Unveiling the new Global Partnership for Oceans in Singapore, the bank’s president Robert Zoellick said that governments, non-governmental organizations and United Nations (UN) bodies had signed up to a more coordinated approach to ocean conservation, science and business.
“To make our oceans healthy and productive again, we need greater cooperative and integrated action around the globe, so that our efforts add up to more than the sum of their parts,” said Zoellick.
He hopes to raise $1.5 billion in new money from governments, the private sector and other groups to operate and monitor protected areas and reform governance arrangements around fishing and other marine activities over five years.
Among the specific targets outlined by Zoellick for the new partnership are rebuilding at least half of the fish stocks now identified by researchers as depleted, and increasing and cleaning up aquaculture so that fish farming can provide two-thirds of the world’s fish. Many countries are already committed to attempting to maintain or restore fish stocks under the UN Food and Agriculture Organization’s Code of Conduct for Responsible Fisheries.
Increasing the number of marine protected areas to 5% of ocean area from the present total of less than 2% is also among the partnership targets, although no date was announced for this. The 2002 Convention on Biological Diversity already calls for 10% of the oceans to be protected by 2020, a date already pushed back from the original target of 2012 (see Uncertain sanctuary).
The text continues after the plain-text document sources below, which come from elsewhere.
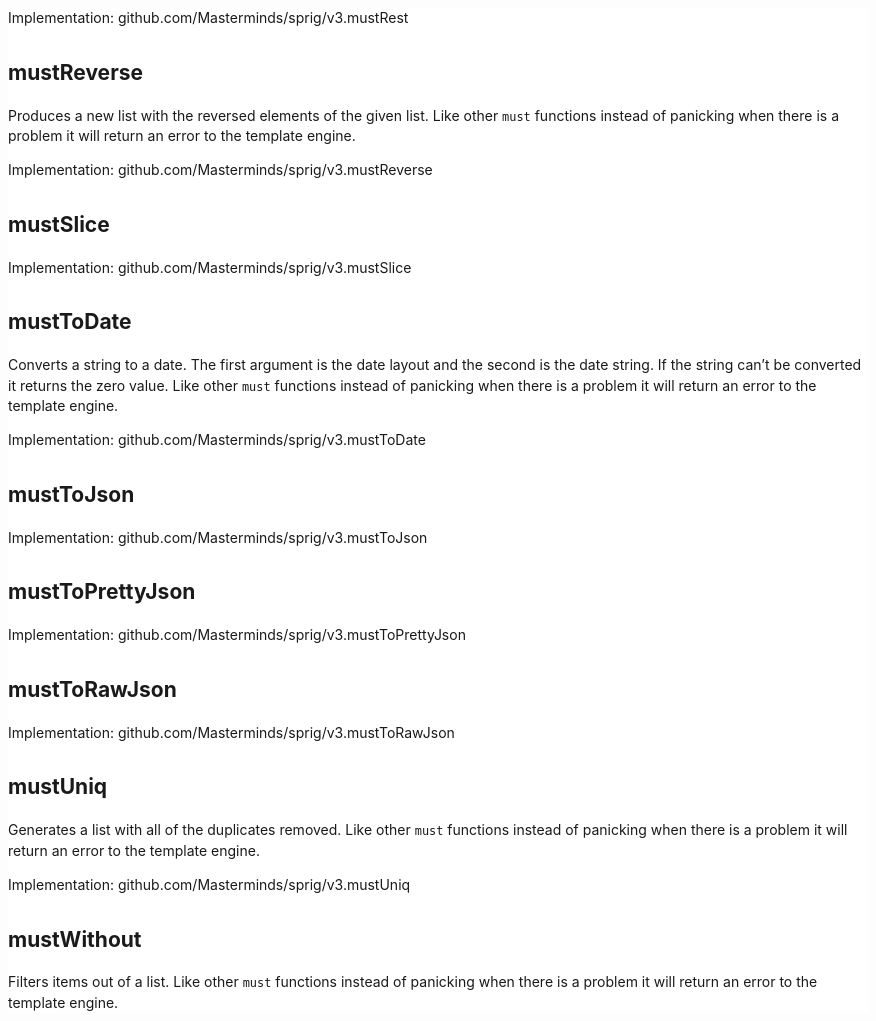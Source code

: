 

Implementation: github.com/Masterminds/sprig/v3.mustRest

##  mustReverse
Produces a new list with the reversed elements of the given list. Like other `must` functions instead of panicking when there is a problem it will return an error to the template engine.



Implementation: github.com/Masterminds/sprig/v3.mustReverse

##  mustSlice




Implementation: github.com/Masterminds/sprig/v3.mustSlice

##  mustToDate
Converts a string to a date. The first argument is the date layout and the second is the date string. If the string can’t be converted it returns the zero value. Like other `must` functions instead of panicking when there is a problem it will return an error to the template engine.



Implementation: github.com/Masterminds/sprig/v3.mustToDate

##  mustToJson




Implementation: github.com/Masterminds/sprig/v3.mustToJson

##  mustToPrettyJson




Implementation: github.com/Masterminds/sprig/v3.mustToPrettyJson

##  mustToRawJson




Implementation: github.com/Masterminds/sprig/v3.mustToRawJson

##  mustUniq
Generates a list with all of the duplicates removed. Like other `must` functions instead of panicking when there is a problem it will return an error to the template engine.



Implementation: github.com/Masterminds/sprig/v3.mustUniq

##  mustWithout
Filters items out of a list. Like other `must` functions instead of panicking when there is a problem it will return an error to the template engine.
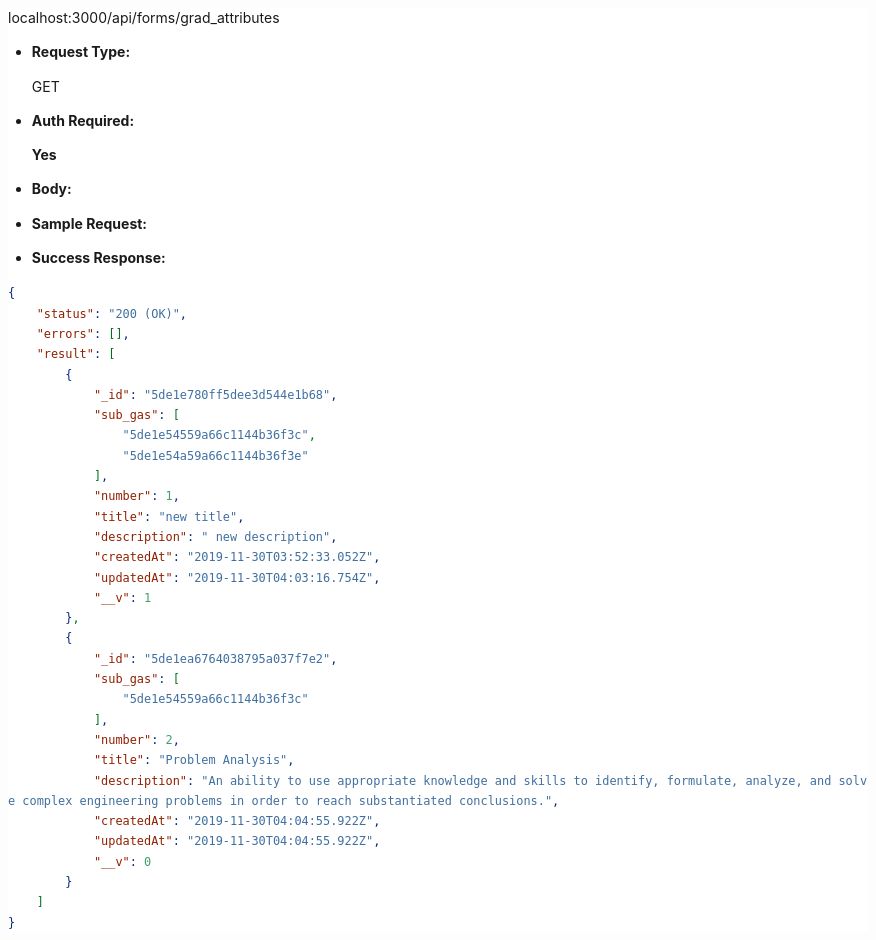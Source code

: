   localhost:3000/api/forms/grad_attributes
  
* **Request Type:** 
  
  GET
  
* **Auth Required:**

  **Yes**
  
  
* **Body:**

  
* **Sample Request:**

```json  

```
  
* **Success Response:**

```json
{
    "status": "200 (OK)",
    "errors": [],
    "result": [
        {
            "_id": "5de1e780ff5dee3d544e1b68",
            "sub_gas": [
                "5de1e54559a66c1144b36f3c",
                "5de1e54a59a66c1144b36f3e"
            ],
            "number": 1,
            "title": "new title",
            "description": " new description",
            "createdAt": "2019-11-30T03:52:33.052Z",
            "updatedAt": "2019-11-30T04:03:16.754Z",
            "__v": 1
        },
        {
            "_id": "5de1ea6764038795a037f7e2",
            "sub_gas": [
                "5de1e54559a66c1144b36f3c"
            ],
            "number": 2,
            "title": "Problem Analysis",
            "description": "An ability to use appropriate knowledge and skills to identify, formulate, analyze, and solve complex engineering problems in order to reach substantiated conclusions.",
            "createdAt": "2019-11-30T04:04:55.922Z",
            "updatedAt": "2019-11-30T04:04:55.922Z",
            "__v": 0
        }
    ]
}
```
In a statement, Washington DC-based environmental group Conservation International said that the move was a “critical step” towards catalyzing funding on ocean conservation.
“No organization has the ability to single-handedly resolve the challenges facing the world’s oceans. Working with the World Bank in this Partnership, we bring together governments, businesses, financial institutions and local communities to support healthy and productive oceans in a way we could not have done alone,” said Sebastian Troëng, vice-president of marine conservation at Conservation International.